CLEVELAND, OH -- (MARKET WIRE) -- May 14, 2007 -- Developers Diversified (NYSE: DDR), the leading owner, manager and developer of market-dominant shopping centers in the U.S., announced it has formed a new joint venture with ECE Projektmanagement G.m.b.H. & Co.KG ("ECE"), a fully integrated international developer, owner and manager of shopping centers based in Hamburg, Germany.

Developers Diversified and ECE have committed to invest approximately $300 million in equity over five years to fund investments in new retail developments located in western Russia and Ukraine. Developers Diversified will contribute 75% of the equity and ECE will contribute 25%. The joint venture will be leveraged at approximately 75% loan-to-value, increasing total funds available for investment to $1.2 billion.

Scott A. Wolstein, Developers Diversified's Chairman and Chief Executive Officer, commented, "We're pleased to announce this exciting joint venture that further expands our international footprint in a prudent manner. Russia and Ukraine provide appealing investment opportunities due to their favorable economic conditions and underserved retail real estate markets. Based on extensive research on emerging markets throughout the world, we believe there is potential for significant value creation through ground-up development projects in both Russia and Ukraine."

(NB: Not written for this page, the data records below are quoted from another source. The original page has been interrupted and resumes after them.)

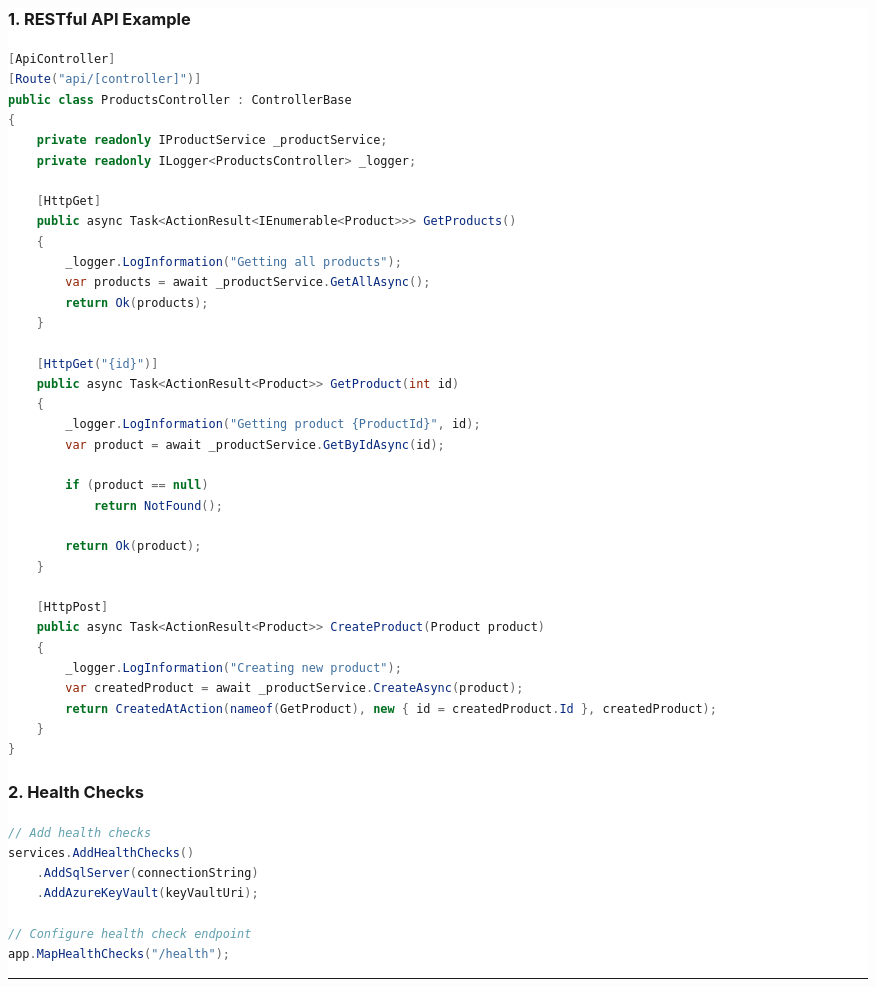 ### **1. RESTful API Example**
```csharp
[ApiController]
[Route("api/[controller]")]
public class ProductsController : ControllerBase
{
    private readonly IProductService _productService;
    private readonly ILogger<ProductsController> _logger;
    
    [HttpGet]
    public async Task<ActionResult<IEnumerable<Product>>> GetProducts()
    {
        _logger.LogInformation("Getting all products");
        var products = await _productService.GetAllAsync();
        return Ok(products);
    }
    
    [HttpGet("{id}")]
    public async Task<ActionResult<Product>> GetProduct(int id)
    {
        _logger.LogInformation("Getting product {ProductId}", id);
        var product = await _productService.GetByIdAsync(id);
        
        if (product == null)
            return NotFound();
            
        return Ok(product);
    }
    
    [HttpPost]
    public async Task<ActionResult<Product>> CreateProduct(Product product)
    {
        _logger.LogInformation("Creating new product");
        var createdProduct = await _productService.CreateAsync(product);
        return CreatedAtAction(nameof(GetProduct), new { id = createdProduct.Id }, createdProduct);
    }
}
```

### **2. Health Checks**
```csharp
// Add health checks
services.AddHealthChecks()
    .AddSqlServer(connectionString)
    .AddAzureKeyVault(keyVaultUri);

// Configure health check endpoint
app.MapHealthChecks("/health");
```

---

"ECE has a proven track record of success in European retail real estate markets and we are pleased to enter the Russian and Ukrainian markets through this strategic joint venture. We look forward to sharing our development expertise with ECE and learning from their experiences as well," said Daniel B. Hurwitz, Developers Diversified's President and Chief Operating Officer.

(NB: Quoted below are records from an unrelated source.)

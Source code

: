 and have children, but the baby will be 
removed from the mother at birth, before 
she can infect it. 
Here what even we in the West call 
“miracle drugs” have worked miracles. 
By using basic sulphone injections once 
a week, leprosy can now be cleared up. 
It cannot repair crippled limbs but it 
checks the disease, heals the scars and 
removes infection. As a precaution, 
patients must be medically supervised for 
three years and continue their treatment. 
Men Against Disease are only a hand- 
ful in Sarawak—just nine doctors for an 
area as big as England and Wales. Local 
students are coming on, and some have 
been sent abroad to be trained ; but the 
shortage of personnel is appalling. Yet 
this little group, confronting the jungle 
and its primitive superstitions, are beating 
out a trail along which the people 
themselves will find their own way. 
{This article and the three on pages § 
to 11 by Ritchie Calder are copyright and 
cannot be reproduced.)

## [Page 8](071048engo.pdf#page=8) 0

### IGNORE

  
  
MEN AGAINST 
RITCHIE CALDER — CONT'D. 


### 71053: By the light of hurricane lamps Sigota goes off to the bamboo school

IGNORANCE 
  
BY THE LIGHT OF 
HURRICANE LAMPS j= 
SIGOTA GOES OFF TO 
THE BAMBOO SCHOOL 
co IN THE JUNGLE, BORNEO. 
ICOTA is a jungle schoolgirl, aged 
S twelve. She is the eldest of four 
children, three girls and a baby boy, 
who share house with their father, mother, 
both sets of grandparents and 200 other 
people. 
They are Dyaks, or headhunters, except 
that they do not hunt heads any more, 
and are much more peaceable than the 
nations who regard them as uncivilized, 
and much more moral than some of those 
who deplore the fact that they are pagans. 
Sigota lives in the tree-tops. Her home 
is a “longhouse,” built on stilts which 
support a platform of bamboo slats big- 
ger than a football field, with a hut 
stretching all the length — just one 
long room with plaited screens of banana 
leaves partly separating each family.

ECE has spent the last three years in Russia studying the markets with a complete staff of development professionals pursuing and analyzing the various opportunities. Moreover, ECE has recently opened an office in Ukraine. The company has an in-depth knowledge of the markets and an impressive pipeline of new development opportunities.

A powerpoint presentation providing information on the joint venture is available on Developers Diversified's web site, www.ddr.com.

Investment Strategy

Developers Diversified and ECE expect to target primarily urban locations in Russian cities located west of the Ural Mountains and with populations greater than 500,000. In Ukraine, the joint venture will seek opportunities in Kiev and other major cities, targeting city center locations.

Consistent with dominant local and European retail trends, the development assets are expected to be primarily multi-level enclosed malls featuring hypermarket/grocery, general discount merchandise and apparel tenants. The shopping centers will serve middle and upper class consumers, similar to Developers Diversified's existing portfolios in the U.S., Puerto Rico and Brazil.

Russia - Economic Overview

In 2006, inflation in Russia was reduced to 9.7%, which marks the first time in several decades that inflation dropped below 10.0%. Unemployment dropped to 7.5% and GDP of $987 billion (U.S.) made Russia the 10th largest economy in the world. These improvements, combined with an increase in Russian consumer confidence, have led to a growing middle class that is thriving and spending at increasingly higher levels each year. All of these factors are expected to continue to fuel Russia's economic growth and strengthen its position among the world's leading economies.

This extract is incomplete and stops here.